Using a pretrained model
------------------------

Set ``dpa3_model`` to a deepmd-kit model file to fine-tune from pretrained
weights instead of training from scratch:

.. code-block:: yaml

    model:
      dpa3_model: path/to/deepmd-model.pt

Energy biases and standard deviations are extracted from the loaded model and
handed to metatrain's composition model and scaler automatically.

{{SECTION_MODEL_HYPERS}}

with the following definitions needed to fully understand some of the parameters:

.. autoclass:: {{architecture_path}}.documentation.DescriptorHypers
    :members:
    :undoc-members:

.. autoclass:: {{architecture_path}}.documentation.RepflowHypers
    :members:
    :undoc-members:

.. autoclass:: {{architecture_path}}.documentation.FittingNetHypers
    :members:
    :undoc-members:

"""

from typing import Literal, Optional

from typing_extensions import TypedDict

from metatrain.utils.additive import FixedCompositionWeights
from metatrain.utils.hypers import init_with_defaults
from metatrain.utils.loss import LossSpecification


###########################
#  MODEL HYPERPARAMETERS  #
###########################


[docs] class RepflowHypers(TypedDict): """RepFlow descriptor block parameters.""" n_dim: int = 128 """Node feature dimension.""" e_dim: int = 64 """Edge feature dimension.""" a_dim: int = 32 """Angle feature dimension.""" nlayers: int = 6 """Number of RepFlow interaction layers.""" e_rcut: float = 6.0 """Edge (pair) cutoff radius in length units.""" e_rcut_smth: float = 5.3 """Start of cosine smoothing for the edge cutoff.""" e_sel: int = 1200 """Maximum number of edge neighbors per atom.""" a_rcut: float = 4.0 """Angle (triplet) cutoff radius in length units.""" a_rcut_smth: float = 3.5 """Start of cosine smoothing for the angle cutoff.""" a_sel: int = 300 """Maximum number of angle neighbors per atom.""" axis_neuron: int = 4 """Number of axis neurons in the embedding network.""" skip_stat: bool = True """Skip statistics computation (use pretrained stats).""" a_compress_rate: int = 1 """Compression rate for angle features.""" a_compress_e_rate: int = 2 """Compression rate for angle-edge features.""" a_compress_use_split: bool = True """Use split compression for angle features.""" update_angle: bool = True """Update angle features at each layer.""" update_style: str = "res_residual" """Residual update style.
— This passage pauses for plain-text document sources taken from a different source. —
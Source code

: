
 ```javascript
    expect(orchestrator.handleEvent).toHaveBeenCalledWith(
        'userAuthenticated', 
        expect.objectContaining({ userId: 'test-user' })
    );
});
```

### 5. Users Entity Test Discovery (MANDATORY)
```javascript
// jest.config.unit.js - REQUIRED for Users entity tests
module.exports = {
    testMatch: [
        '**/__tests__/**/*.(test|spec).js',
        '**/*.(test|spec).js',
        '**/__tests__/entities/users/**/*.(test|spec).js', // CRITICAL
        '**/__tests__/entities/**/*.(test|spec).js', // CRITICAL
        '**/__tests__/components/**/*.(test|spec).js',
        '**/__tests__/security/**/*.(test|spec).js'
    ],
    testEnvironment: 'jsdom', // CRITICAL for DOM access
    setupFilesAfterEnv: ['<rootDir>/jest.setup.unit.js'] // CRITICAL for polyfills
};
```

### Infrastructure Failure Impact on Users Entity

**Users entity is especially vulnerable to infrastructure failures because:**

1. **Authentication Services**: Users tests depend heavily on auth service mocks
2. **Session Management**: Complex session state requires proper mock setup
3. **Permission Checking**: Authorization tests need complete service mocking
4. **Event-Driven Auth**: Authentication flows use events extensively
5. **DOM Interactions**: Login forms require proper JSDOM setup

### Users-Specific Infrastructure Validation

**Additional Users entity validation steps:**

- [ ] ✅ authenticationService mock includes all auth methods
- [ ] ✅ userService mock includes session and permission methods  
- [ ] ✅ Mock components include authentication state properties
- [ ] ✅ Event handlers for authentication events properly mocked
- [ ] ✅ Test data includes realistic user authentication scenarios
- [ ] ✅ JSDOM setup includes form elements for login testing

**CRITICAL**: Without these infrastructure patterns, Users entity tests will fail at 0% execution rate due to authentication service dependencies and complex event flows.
Options: ``"res_residual"``, ``"res_avg"``.""" update_residual: float = 0.1 """Residual scaling factor for updates.""" update_residual_init: str = "const" """Initialisation for the residual scaling. Options: ``"const"``, ``"norm"``.""" smooth_edge_update: bool = True """Apply smooth cutoff function to edge updates.""" use_dynamic_sel: bool = True """Dynamically adjust neighbor selection at runtime.""" sel_reduce_factor: float = 10.0 """Reduction factor for dynamic neighbor selection."""
[docs] class DescriptorHypers(TypedDict): """Descriptor hyperparameters wrapping the RepFlow block.""" type: str = "dpa3" """Descriptor type identifier used by deepmd-kit.""" repflow: RepflowHypers = init_with_defaults(RepflowHypers) """RepFlow block parameters.""" activation_function: str = "custom_silu:10.0" """Activation function. Format: ``"name"`` or ``"name:param"``. Supported names include ``"tanh"``, ``"gelu"``, ``"custom_silu"``.""" use_tebd_bias: bool = False """Add bias to the type embedding.""" precision: int = 32 """Floating-point precision for the descriptor (``32`` or ``64``). This controls the internal precision of deepmd-kit's descriptor computation. For mixed-precision training, set this independently of ``fitting_net.precision``; for uniform precision, set both to the same value and match ``base_precision`` accordingly.""" concat_output_tebd: bool = False """Concatenate type embedding to descriptor output."""
[docs] class FittingNetHypers(TypedDict): """Fitting network hyperparameters.""" neuron: list[int] = [240, 240, 240] """Hidden layer sizes for the fitting network.""" resnet_dt: bool = True """Use a ResNet-style time step in each hidden layer.""" seed: int = 1 """Random seed for weight initialisation.""" precision: int = 32 """Floating-point precision for the fitting network (``32`` or ``64``). Can differ from ``descriptor.precision`` for mixed-precision training.""" activation_function: str = "custom_silu:10.0" """Activation function (same format as the descriptor).""" type: str = "ener" """Fitting type. ``"ener"`` for energy fitting.""" numb_fparam: int = 0 """Number of frame-level parameters.""" numb_aparam: int = 0 """Number of atom-level parameters.""" dim_case_embd: int = 0 """Dimension of the case embedding (multi-task).""" trainable: bool = True """Whether fitting network weights are trainable.""" rcond: Optional[float] = None """Cutoff for pseudo-inverse in linear fitting.""" atom_ener: list[float] = [] """Per-type atomic energy offsets.""" use_aparam_as_mask: bool = False """Treat atom-level parameters as a mask."""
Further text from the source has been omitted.